GEDCOM for Remote Links

First let's look at what happens in the GEDCOM. According to the GEDCOM specification the RFN tag was designed in anticipation of this purpose. So we have taken advantage of the RFN tag instead of creating our own. Here is the definition of the RFN tag from the GEDCOM spec:

n @XREF:INDI@ INDI 
...
+1 RFN <PERMANENT_RECORD_FILE_NUMBER> 

RFN {REC_FILE_NUMBER}:= A permanent number assigned to a record that uniquely identifies it within a known file. 
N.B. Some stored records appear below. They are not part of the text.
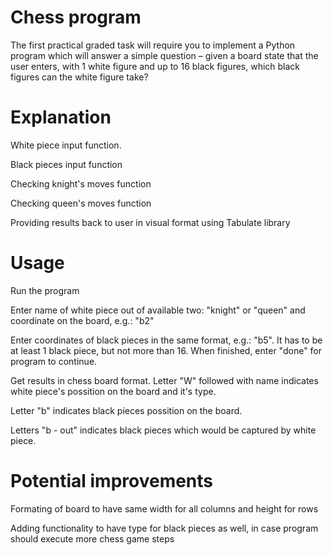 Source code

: # Chess program
The first practical graded task will require you to implement a Python program which will answer a simple question – given a board state that the user enters, with 1 white figure and up to 16 black figures, which black figures can the white figure take?

# Explanation

White piece input function.

Black pieces input function

Checking knight's moves function

Checking queen's moves function

Providing results back to user in visual format using Tabulate library

# Usage

Run the program

Enter name of white piece out of available two: "knight" or "queen" and coordinate on the board, e.g.: "b2"

Enter coordinates of black pieces in the same format, e.g.: "b5". It has to be at least 1 black piece, but not more than 16. When finished, enter "done" for program to continue.

Get results in chess board format. Letter "W" followed with name indicates white piece's possition on the board and it's type.

Letter "b" indicates black pieces possition on the board.

Letters "b - out" indicates black pieces which would be captured by white piece.

# Potential improvements
Formating of board to have same width for all columns and height for rows

Adding functionality to have type for black pieces as well, in case program should execute more chess game steps
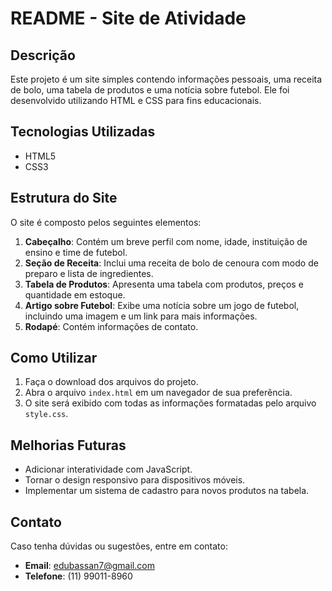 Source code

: # README - Site de Atividade

## Descrição
Este projeto é um site simples contendo informações pessoais, uma receita de bolo, uma tabela de produtos e uma notícia sobre futebol. Ele foi desenvolvido utilizando HTML e CSS para fins educacionais.

## Tecnologias Utilizadas
- HTML5
- CSS3

## Estrutura do Site
O site é composto pelos seguintes elementos:
1. **Cabeçalho**: Contém um breve perfil com nome, idade, instituição de ensino e time de futebol.
2. **Seção de Receita**: Inclui uma receita de bolo de cenoura com modo de preparo e lista de ingredientes.
3. **Tabela de Produtos**: Apresenta uma tabela com produtos, preços e quantidade em estoque.
4. **Artigo sobre Futebol**: Exibe uma notícia sobre um jogo de futebol, incluindo uma imagem e um link para mais informações.
5. **Rodapé**: Contém informações de contato.

## Como Utilizar
1. Faça o download dos arquivos do projeto.
2. Abra o arquivo `index.html` em um navegador de sua preferência.
3. O site será exibido com todas as informações formatadas pelo arquivo `style.css`.

## Melhorias Futuras
- Adicionar interatividade com JavaScript.
- Tornar o design responsivo para dispositivos móveis.
- Implementar um sistema de cadastro para novos produtos na tabela.

## Contato
Caso tenha dúvidas ou sugestões, entre em contato:
- **Email**: edubassan7@gmail.com
- **Telefone**: (11) 99011-8960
PERMANENT_RECORD_FILE_NUMBER:= {Size=1:90} <REGISTERED_RESOURCE_IDENTIFIER>:<RECORD_IDENTIFIER> 
The record number that uniquely identifies this record within a registered network resource. The number will be 
usable as a cross-reference pointer. The use of the colon (:) is reserved to indicate the separation of the 
"registered resource identifier" (which precedes the colon) and the unique "record identifier" within that resource 
(which follows the colon). If the colon is used, implementations that check pointers should not expect to find a 
matching cross-reference identifier in the transmission but would find it in the indicated database within a network.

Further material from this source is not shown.